Meet our customer hero
A model that changes the world of disability
Since 2011, the social landscape in Australia for those with disabilities has changed massively. Prior to that date those in need could expect to be allocated a provider, given whatever they got, and left to it. This has recently been flipped on its head. Now “participants” receive funding proportionate to their disabilities and can select how to spend it. It’s all about choice and empowerment. But for the Organization servicing it, it’s been about huge growth since 2018. Accompanied by the rollout of a process-driven culture.
The Organization isn’t new to what it does. But it is new to automating the processes that support it. In 2020, for example, it had no digitalized process documentation. It had different process protocols across different geographical states. And clients in the western territories received a different experience to those on the eastern side. Overall, the Organization’s process maturity was surprisingly poor.
“When we started this project, we wanted to achieve something great. This required bringing far greater awareness of processes, synergizing people, and improving processes across the continent. We knew we needed a tool that would help us create, manage, analyze, improve, and govern our business processes centrally,” says Alan, Director of Process Capability and Improvement.
When the team looked at ARIS, the advantages started to set it out from the rest. The Organization had several special requirements: It wanted to start very small but needed a powerful system to help it scale very fast. It wanted accessibility features to ensure everyone could interact with the tool. It wanted a flexible solution that could start “on prem” and move to the Cloud as developed. And the tool needed to be intuitive and exceptionally user-friendly as there were 5,000 operations staff with no prior experience who needed to use it.
From poor to excellent in just 17 months
ARIS was configured in just 3 weeks and deployment and training was underway within 5 months.
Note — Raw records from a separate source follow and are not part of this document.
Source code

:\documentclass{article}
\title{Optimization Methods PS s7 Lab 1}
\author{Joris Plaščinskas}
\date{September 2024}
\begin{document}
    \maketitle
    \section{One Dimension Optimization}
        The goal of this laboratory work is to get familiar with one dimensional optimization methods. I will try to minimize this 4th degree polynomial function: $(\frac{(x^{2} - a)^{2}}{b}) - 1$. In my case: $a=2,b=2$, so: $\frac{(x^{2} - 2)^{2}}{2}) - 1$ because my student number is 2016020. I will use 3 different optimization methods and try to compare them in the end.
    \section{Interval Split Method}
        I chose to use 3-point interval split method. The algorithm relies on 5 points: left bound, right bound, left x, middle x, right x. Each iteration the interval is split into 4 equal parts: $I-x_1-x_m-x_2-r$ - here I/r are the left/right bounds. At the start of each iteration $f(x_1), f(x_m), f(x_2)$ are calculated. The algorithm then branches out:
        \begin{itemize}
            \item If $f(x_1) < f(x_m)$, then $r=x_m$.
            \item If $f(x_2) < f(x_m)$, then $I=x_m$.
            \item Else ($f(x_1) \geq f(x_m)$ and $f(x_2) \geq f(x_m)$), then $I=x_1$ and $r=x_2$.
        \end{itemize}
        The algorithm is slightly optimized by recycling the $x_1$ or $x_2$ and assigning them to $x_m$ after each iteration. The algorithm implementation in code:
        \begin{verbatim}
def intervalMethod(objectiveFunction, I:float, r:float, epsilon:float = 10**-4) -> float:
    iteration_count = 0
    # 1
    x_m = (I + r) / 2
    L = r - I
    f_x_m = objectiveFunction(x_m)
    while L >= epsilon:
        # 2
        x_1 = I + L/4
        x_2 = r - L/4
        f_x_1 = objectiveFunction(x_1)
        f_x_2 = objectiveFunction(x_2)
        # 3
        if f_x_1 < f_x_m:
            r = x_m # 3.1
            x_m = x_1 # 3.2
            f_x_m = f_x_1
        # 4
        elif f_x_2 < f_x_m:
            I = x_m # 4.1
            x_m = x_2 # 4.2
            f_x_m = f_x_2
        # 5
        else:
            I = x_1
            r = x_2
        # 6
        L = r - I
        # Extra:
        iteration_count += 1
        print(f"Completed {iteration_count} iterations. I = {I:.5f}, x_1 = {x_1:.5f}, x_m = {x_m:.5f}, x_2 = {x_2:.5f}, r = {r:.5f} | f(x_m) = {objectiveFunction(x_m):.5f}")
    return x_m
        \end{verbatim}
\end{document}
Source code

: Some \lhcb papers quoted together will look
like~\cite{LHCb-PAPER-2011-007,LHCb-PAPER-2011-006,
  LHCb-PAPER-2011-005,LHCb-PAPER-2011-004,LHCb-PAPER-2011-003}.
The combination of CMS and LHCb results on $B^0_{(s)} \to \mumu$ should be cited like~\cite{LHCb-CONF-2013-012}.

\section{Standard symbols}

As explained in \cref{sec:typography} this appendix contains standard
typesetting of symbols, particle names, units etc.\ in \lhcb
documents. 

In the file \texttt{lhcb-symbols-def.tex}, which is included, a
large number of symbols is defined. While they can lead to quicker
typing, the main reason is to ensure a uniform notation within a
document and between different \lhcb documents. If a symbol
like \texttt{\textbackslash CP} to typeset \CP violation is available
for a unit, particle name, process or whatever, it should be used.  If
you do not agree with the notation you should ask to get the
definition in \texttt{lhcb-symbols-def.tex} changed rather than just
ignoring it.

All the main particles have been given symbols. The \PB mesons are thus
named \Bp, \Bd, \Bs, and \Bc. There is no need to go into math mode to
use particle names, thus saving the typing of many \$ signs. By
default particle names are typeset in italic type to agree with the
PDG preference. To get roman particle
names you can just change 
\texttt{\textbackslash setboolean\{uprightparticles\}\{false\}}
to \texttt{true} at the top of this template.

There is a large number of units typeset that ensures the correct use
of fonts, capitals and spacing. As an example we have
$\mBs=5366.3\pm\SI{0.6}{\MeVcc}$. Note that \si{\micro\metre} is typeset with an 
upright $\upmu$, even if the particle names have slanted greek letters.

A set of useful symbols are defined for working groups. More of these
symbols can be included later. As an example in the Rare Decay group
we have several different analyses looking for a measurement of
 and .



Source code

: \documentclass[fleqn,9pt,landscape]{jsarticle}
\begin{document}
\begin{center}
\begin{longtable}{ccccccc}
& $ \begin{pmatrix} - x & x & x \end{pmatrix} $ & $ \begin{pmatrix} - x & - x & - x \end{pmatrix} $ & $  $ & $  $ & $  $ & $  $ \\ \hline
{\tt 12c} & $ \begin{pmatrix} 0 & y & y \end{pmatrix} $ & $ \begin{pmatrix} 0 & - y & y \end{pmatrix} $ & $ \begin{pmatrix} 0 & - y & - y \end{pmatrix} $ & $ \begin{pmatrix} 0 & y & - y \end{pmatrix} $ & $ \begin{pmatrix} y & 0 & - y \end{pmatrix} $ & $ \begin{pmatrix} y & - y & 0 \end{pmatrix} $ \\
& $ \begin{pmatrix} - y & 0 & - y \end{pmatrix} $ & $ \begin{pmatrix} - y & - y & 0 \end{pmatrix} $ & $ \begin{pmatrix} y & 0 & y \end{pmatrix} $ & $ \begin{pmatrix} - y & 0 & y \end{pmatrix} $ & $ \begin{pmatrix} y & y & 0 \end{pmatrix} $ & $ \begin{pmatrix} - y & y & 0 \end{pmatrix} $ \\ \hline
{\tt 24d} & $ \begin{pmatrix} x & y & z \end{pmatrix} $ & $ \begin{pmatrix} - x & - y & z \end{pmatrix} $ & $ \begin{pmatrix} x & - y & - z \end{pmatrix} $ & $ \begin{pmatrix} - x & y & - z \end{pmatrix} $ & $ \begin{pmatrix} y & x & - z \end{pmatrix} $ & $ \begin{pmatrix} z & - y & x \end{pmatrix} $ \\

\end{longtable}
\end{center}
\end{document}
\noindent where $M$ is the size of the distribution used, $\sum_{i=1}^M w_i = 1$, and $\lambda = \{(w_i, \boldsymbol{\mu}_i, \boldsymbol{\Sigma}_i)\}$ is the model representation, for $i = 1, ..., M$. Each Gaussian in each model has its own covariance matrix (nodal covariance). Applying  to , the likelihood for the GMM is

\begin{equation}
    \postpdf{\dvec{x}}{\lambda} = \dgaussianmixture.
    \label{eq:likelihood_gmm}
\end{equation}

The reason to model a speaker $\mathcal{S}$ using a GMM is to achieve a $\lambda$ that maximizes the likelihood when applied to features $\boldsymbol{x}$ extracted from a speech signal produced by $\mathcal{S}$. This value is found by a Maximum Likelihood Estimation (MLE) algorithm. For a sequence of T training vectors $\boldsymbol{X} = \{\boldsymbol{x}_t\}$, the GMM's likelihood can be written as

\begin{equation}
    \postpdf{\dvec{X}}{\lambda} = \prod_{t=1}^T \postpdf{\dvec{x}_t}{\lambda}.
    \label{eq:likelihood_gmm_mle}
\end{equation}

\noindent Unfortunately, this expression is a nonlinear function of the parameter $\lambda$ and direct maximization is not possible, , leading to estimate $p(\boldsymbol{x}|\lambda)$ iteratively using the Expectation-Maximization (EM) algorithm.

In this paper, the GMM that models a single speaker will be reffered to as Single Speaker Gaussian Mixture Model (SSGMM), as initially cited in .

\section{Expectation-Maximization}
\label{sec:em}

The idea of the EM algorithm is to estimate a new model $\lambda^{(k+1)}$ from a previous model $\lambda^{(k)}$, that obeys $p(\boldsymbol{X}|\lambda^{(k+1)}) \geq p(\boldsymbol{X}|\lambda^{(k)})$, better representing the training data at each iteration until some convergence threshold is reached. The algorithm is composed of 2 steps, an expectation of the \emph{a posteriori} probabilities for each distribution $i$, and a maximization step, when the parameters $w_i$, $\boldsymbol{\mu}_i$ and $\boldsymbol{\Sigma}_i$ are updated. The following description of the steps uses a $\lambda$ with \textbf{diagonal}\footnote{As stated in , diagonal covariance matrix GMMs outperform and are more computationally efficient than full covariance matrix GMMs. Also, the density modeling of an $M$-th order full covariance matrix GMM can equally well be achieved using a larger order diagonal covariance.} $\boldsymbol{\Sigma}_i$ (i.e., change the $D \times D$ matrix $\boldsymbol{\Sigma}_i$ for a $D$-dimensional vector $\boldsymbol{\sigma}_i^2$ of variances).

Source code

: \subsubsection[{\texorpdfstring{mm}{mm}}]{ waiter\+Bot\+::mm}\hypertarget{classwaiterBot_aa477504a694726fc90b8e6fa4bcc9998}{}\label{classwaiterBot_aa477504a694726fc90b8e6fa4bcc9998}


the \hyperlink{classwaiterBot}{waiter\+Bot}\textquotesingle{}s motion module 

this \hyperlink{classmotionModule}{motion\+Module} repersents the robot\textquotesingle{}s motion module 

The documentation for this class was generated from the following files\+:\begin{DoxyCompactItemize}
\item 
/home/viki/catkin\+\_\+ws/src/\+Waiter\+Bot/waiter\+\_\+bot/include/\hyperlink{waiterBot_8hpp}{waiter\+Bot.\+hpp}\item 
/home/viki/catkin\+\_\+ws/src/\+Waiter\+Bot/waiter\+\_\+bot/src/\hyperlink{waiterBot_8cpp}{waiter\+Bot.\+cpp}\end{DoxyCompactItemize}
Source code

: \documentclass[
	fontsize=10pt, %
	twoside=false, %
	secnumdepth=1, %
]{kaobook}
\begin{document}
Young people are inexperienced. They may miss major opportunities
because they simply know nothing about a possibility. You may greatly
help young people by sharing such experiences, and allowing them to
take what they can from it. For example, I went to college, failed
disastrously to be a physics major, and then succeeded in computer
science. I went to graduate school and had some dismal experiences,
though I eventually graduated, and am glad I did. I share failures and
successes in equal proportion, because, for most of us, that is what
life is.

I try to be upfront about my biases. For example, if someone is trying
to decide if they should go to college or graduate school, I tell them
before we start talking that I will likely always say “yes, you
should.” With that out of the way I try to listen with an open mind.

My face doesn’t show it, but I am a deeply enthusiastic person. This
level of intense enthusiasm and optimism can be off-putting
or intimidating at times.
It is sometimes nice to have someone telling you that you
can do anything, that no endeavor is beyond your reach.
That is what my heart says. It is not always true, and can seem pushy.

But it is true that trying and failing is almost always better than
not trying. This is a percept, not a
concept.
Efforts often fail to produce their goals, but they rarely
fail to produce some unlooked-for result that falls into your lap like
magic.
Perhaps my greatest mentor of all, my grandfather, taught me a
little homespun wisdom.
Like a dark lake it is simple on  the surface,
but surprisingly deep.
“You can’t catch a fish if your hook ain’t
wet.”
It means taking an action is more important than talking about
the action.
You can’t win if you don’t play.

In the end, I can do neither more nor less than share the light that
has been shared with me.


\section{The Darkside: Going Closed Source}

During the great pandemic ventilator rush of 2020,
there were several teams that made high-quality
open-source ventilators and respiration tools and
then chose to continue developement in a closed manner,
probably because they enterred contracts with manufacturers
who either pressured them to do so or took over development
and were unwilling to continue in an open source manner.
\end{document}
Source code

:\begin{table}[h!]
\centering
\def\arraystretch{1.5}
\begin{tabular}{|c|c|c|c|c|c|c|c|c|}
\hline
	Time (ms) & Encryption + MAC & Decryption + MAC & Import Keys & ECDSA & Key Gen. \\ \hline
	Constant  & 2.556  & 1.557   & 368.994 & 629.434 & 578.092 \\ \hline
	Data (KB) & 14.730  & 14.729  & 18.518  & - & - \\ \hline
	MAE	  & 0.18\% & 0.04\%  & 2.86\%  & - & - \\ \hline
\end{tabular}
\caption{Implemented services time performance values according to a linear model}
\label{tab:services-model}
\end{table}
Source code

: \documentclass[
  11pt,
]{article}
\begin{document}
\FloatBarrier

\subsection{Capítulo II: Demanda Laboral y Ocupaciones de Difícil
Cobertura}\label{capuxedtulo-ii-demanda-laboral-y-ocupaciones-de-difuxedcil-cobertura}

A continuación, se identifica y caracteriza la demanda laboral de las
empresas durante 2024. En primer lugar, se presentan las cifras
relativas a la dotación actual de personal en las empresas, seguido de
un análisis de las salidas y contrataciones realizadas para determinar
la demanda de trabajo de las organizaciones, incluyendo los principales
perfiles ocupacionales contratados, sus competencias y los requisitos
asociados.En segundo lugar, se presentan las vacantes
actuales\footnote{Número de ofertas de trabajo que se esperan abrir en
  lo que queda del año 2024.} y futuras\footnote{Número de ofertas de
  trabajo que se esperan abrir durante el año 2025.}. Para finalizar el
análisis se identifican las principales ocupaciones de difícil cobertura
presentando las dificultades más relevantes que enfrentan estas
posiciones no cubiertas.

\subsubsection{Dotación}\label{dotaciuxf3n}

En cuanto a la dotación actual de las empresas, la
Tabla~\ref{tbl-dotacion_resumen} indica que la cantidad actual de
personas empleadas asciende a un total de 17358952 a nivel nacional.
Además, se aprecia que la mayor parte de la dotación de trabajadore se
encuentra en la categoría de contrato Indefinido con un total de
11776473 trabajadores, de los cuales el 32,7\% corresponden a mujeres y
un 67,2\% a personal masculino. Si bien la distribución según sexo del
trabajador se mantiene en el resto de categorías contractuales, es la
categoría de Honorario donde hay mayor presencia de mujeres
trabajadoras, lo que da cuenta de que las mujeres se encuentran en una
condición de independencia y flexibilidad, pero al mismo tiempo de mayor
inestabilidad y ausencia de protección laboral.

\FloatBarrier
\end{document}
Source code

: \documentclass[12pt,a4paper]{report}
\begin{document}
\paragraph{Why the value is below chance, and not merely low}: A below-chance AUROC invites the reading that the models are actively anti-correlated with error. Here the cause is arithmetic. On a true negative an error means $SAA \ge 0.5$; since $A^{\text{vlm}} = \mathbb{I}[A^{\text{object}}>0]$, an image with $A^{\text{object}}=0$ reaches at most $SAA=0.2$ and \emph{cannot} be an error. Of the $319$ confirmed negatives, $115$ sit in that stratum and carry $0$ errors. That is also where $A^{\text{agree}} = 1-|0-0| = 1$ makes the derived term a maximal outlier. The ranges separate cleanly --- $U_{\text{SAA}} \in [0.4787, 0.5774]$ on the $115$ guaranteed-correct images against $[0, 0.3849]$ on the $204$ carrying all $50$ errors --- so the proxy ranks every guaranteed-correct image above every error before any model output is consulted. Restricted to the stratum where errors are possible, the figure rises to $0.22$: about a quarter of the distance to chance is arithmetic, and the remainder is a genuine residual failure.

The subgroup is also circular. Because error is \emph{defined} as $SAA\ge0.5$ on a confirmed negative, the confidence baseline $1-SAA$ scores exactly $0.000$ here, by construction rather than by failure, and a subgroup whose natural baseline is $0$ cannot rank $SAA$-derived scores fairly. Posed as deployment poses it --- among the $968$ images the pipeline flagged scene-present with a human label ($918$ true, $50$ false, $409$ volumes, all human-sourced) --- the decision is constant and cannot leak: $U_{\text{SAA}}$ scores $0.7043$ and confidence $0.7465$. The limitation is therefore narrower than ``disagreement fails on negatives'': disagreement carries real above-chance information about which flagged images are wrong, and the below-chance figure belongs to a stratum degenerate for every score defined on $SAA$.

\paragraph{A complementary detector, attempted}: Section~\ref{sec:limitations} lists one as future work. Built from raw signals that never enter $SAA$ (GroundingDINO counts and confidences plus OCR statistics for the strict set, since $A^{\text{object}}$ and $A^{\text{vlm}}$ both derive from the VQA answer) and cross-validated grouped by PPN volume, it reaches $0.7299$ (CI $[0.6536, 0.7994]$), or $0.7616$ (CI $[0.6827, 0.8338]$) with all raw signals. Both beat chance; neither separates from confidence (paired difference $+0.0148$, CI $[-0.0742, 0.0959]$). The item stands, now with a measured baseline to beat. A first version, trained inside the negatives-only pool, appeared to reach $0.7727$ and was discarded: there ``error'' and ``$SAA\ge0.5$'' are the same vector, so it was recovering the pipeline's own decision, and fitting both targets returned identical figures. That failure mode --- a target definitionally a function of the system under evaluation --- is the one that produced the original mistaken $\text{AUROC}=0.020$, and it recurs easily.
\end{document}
Next, the Organization standardized all documents and started to capture its current process state. In just 12 months, it had mapped all the processes associated with onboarding a participant and building a care plan for them. With 150 active process modelers, it also had a visual understanding of these processes.
It was also able to be flexible with the notation language it used. For the Organization, going down the event-driven process chain (EPC) rather business process modelling notation (BPMN) language path was less complex and ensured far greater user acceptance. At the beginning of the project, for example, it was registering 10 unique users a week. Now that’s up to 70. A quick upgrade to the latest version of ARIS also meant the tool was accessible according to WCAG 2 standards. More than 80 users benefit from this daily.
Transform. Optimize. Control.
With the transformation done or “a solid baseline in place” as Alan recalls, things have started to get very exciting. “We have a situation now when we can start to improve our processes and deliver real outcomes” he explains. “Naturally, I see all the huge potential, but I really appreciate having our Software AG Customer Success Manager—at our side. They’ve gone through the journey with us and have helped me position process excellence and make it top of mind across our organization. Now we’re ready to execute.”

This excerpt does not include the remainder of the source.